- **EXERCISE DESCRIPTION**: Return the records in full, with every character preserved.
RECORDS FOR PROCESSING Block Start
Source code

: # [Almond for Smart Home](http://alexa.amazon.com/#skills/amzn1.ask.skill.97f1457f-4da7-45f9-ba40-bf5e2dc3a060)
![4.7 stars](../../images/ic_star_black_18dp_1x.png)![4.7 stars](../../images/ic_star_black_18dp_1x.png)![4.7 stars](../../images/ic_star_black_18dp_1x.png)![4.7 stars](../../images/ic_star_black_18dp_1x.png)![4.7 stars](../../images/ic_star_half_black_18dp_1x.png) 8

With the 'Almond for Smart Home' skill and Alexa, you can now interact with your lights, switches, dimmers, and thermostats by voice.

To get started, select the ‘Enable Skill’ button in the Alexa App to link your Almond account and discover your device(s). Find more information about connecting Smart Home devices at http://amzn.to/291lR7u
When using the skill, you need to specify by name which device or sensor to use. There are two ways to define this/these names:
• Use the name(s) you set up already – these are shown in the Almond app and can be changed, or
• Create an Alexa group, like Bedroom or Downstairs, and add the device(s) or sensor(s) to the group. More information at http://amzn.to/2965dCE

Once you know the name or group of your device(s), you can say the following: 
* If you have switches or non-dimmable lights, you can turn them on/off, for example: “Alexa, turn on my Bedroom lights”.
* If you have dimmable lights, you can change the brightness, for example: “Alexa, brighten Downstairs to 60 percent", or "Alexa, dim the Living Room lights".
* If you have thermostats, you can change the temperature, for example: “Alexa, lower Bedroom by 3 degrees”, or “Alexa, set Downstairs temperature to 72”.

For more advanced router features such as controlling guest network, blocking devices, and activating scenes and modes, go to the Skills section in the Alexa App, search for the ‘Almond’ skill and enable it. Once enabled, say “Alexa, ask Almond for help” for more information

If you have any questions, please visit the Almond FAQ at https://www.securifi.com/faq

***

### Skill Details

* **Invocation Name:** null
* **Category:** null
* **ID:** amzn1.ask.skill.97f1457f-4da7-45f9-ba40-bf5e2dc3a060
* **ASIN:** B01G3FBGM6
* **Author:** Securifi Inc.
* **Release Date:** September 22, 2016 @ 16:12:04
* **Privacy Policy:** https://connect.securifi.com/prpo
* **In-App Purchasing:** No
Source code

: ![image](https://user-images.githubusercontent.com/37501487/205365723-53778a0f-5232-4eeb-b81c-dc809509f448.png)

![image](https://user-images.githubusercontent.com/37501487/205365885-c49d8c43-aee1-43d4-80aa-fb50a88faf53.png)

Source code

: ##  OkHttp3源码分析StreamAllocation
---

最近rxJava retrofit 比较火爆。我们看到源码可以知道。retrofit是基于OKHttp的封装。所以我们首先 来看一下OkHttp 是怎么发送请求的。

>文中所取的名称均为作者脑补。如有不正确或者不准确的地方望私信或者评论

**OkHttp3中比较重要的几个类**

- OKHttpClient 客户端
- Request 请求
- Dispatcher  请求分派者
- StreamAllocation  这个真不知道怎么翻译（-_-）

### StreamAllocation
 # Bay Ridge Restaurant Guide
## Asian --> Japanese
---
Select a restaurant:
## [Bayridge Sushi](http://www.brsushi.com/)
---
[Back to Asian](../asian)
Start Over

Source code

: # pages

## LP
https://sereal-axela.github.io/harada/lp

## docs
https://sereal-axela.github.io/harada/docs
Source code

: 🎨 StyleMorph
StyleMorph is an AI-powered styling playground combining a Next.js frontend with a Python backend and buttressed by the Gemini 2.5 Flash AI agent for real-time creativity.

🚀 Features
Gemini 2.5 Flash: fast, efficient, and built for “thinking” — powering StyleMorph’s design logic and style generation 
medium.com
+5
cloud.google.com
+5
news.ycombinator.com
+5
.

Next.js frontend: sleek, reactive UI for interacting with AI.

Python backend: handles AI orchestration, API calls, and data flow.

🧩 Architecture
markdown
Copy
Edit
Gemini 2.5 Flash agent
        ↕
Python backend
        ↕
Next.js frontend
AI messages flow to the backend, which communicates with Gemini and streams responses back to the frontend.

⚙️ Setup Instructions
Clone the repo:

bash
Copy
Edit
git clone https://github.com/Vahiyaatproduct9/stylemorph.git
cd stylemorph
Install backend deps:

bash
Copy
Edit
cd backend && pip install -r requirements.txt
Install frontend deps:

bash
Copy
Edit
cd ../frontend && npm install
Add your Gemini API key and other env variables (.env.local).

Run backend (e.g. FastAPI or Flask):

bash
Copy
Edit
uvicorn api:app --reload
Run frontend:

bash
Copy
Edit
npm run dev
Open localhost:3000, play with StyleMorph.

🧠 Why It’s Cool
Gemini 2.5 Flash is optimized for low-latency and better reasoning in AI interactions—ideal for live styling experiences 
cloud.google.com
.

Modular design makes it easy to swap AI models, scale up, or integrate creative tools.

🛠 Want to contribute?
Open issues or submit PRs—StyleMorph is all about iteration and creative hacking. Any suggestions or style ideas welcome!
RECORDS FOR PROCESSING Block End
- **TASK RESPONSE**:
Source code

: # [Almond for Smart Home](http://alexa.amazon.com/#skills/amzn1.ask.skill.97f1457f-4da7-45f9-ba40-bf5e2dc3a060)
![4.7 stars](../../images/ic_star_black_18dp_1x.png)![4.7 stars](../../images/ic_star_black_18dp_1x.png)![4.7 stars](../../images/ic_star_black_18dp_1x.png)![4.7 stars](../../images/ic_star_black_18dp_1x.png)![4.7 stars](../../images/ic_star_half_black_18dp_1x.png) 8

With the 'Almond for Smart Home' skill and Alexa, you can now interact with your lights, switches, dimmers, and thermostats by voice.

To get started, select the ‘Enable Skill’ button in the Alexa App to link your Almond account and discover your device(s). Find more information about connecting Smart Home devices at http://amzn.to/291lR7u
When using the skill, you need to specify by name which device or sensor to use. There are two ways to define this/these names:
• Use the name(s) you set up already – these are shown in the Almond app and can be changed, or
• Create an Alexa group, like Bedroom or Downstairs, and add the device(s) or sensor(s) to the group. More information at http://amzn.to/2965dCE

Once you know the name or group of your device(s), you can say the following: 
* If you have switches or non-dimmable lights, you can turn them on/off, for example: “Alexa, turn on my Bedroom lights”.
* If you have dimmable lights, you can change the brightness, for example: “Alexa, brighten Downstairs to 60 percent", or "Alexa, dim the Living Room lights".
* If you have thermostats, you can change the temperature, for example: “Alexa, lower Bedroom by 3 degrees”, or “Alexa, set Downstairs temperature to 72”.

For more advanced router features such as controlling guest network, blocking devices, and activating scenes and modes, go to the Skills section in the Alexa App, search for the ‘Almond’ skill and enable it. Once enabled, say “Alexa, ask Almond for help” for more information

If you have any questions, please visit the Almond FAQ at https://www.securifi.com/faq

***

### Skill Details

* **Invocation Name:** null
* **Category:** null
* **ID:** amzn1.ask.skill.97f1457f-4da7-45f9-ba40-bf5e2dc3a060
* **ASIN:** B01G3FBGM6
* **Author:** Securifi Inc.
* **Release Date:** September 22, 2016 @ 16:12:04
* **Privacy Policy:** https://connect.securifi.com/prpo
* **In-App Purchasing:** No
Source code

: ![image](https://user-images.githubusercontent.com/37501487/205365723-53778a0f-5232-4eeb-b81c-dc809509f448.png)

![image](https://user-images.githubusercontent.com/37501487/205365885-c49d8c43-aee1-43d4-80aa-fb50a88faf53.png)

Source code

: ##  OkHttp3源码分析StreamAllocation
---

最近rxJava retrofit 比较火爆。我们看到源码可以知道。retrofit是基于OKHttp的封装。所以我们首先 来看一下OkHttp 是怎么发送请求的。

>文中所取的名称均为作者脑补。如有不正确或者不准确的地方望私信或者评论

**OkHttp3中比较重要的几个类**

- OKHttpClient 客户端
- Request 请求
- Dispatcher  请求分派者
- StreamAllocation  这个真不知道怎么翻译（-_-）

### StreamAllocation
 # Bay Ridge Restaurant Guide
## Asian --> Japanese
---
Select a restaurant:
## [Bayridge Sushi](http://www.brsushi.com/)
---
[Back to Asian](../asian)
Start Over

Source code

: # pages

## LP
https://sereal-axela.github.io/harada/lp

## docs
https://sereal-axela.github.io/harada/docs
Source code

: 🎨 StyleMorph
StyleMorph is an AI-powered styling playground combining a Next.js frontend with a Python backend and buttressed by the Gemini 2.5 Flash AI agent for real-time creativity.

🚀 Features
Gemini 2.5 Flash: fast, efficient, and built for “thinking” — powering StyleMorph’s design logic and style generation 
medium.com
+5
cloud.google.com
+5
news.ycombinator.com
+5
.

Next.js frontend: sleek, reactive UI for interacting with AI.

Python backend: handles AI orchestration, API calls, and data flow.

🧩 Architecture
markdown
Copy
Edit
Gemini 2.5 Flash agent
        ↕
Python backend
        ↕
Next.js frontend
AI messages flow to the backend, which communicates with Gemini and streams responses back to the frontend.

⚙️ Setup Instructions
Clone the repo:

bash
Copy
Edit
git clone https://github.com/Vahiyaatproduct9/stylemorph.git
cd stylemorph
Install backend deps:

bash
Copy
Edit
cd backend && pip install -r requirements.txt
Install frontend deps:

bash
Copy
Edit
cd ../frontend && npm install
Add your Gemini API key and other env variables (.env.local).

Run backend (e.g. FastAPI or Flask):

bash
Copy
Edit
uvicorn api:app --reload
Run frontend:

bash
Copy
Edit
npm run dev
Open localhost:3000, play with StyleMorph.

🧠 Why It’s Cool
Gemini 2.5 Flash is optimized for low-latency and better reasoning in AI interactions—ideal for live styling experiences 
cloud.google.com
.

Modular design makes it easy to swap AI models, scale up, or integrate creative tools.

🛠 Want to contribute?
Open issues or submit PRs—StyleMorph is all about iteration and creative hacking. Any suggestions or style ideas welcome!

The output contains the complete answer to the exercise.